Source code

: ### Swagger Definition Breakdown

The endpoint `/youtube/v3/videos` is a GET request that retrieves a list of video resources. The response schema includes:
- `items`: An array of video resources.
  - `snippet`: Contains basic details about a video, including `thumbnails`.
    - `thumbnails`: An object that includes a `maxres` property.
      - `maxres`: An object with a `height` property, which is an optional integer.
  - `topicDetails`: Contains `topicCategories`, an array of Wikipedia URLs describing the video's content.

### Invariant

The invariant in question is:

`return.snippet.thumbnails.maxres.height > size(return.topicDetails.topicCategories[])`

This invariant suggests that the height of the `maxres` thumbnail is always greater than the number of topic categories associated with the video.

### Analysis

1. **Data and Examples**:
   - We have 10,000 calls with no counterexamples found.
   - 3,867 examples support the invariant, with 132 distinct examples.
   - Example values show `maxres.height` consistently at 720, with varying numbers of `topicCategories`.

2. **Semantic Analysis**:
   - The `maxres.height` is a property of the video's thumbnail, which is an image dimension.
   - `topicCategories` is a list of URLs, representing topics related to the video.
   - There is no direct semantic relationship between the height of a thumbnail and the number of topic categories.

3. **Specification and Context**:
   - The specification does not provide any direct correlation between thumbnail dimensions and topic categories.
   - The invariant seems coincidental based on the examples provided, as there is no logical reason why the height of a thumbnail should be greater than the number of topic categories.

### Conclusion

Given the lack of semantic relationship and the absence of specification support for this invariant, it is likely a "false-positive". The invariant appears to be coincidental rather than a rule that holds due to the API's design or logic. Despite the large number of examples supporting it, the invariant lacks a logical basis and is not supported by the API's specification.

• WORK ORDER: Retype the material in full, keeping each line exactly as it is.

• RESPONSE AREA:
Source code

: ### Swagger Definition Breakdown

The endpoint `/youtube/v3/videos` is a GET request that retrieves a list of video resources. The response schema includes:
- `items`: An array of video resources.
  - `snippet`: Contains basic details about a video, including `thumbnails`.
    - `thumbnails`: An object that includes a `maxres` property.
      - `maxres`: An object with a `height` property, which is an optional integer.
  - `topicDetails`: Contains `topicCategories`, an array of Wikipedia URLs describing the video's content.

### Invariant

The invariant in question is:

`return.snippet.thumbnails.maxres.height > size(return.topicDetails.topicCategories[])`

This invariant suggests that the height of the `maxres` thumbnail is always greater than the number of topic categories associated with the video.

### Analysis

1. **Data and Examples**:
   - We have 10,000 calls with no counterexamples found.
   - 3,867 examples support the invariant, with 132 distinct examples.
   - Example values show `maxres.height` consistently at 720, with varying numbers of `topicCategories`.

2. **Semantic Analysis**:
   - The `maxres.height` is a property of the video's thumbnail, which is an image dimension.
   - `topicCategories` is a list of URLs, representing topics related to the video.
   - There is no direct semantic relationship between the height of a thumbnail and the number of topic categories.

3. **Specification and Context**:
   - The specification does not provide any direct correlation between thumbnail dimensions and topic categories.
   - The invariant seems coincidental based on the examples provided, as there is no logical reason why the height of a thumbnail should be greater than the number of topic categories.

### Conclusion

Given the lack of semantic relationship and the absence of specification support for this invariant, it is likely a "false-positive". The invariant appears to be coincidental rather than a rule that holds due to the API's design or logic. Despite the large number of examples supporting it, the invariant lacks a logical basis and is not supported by the API's specification.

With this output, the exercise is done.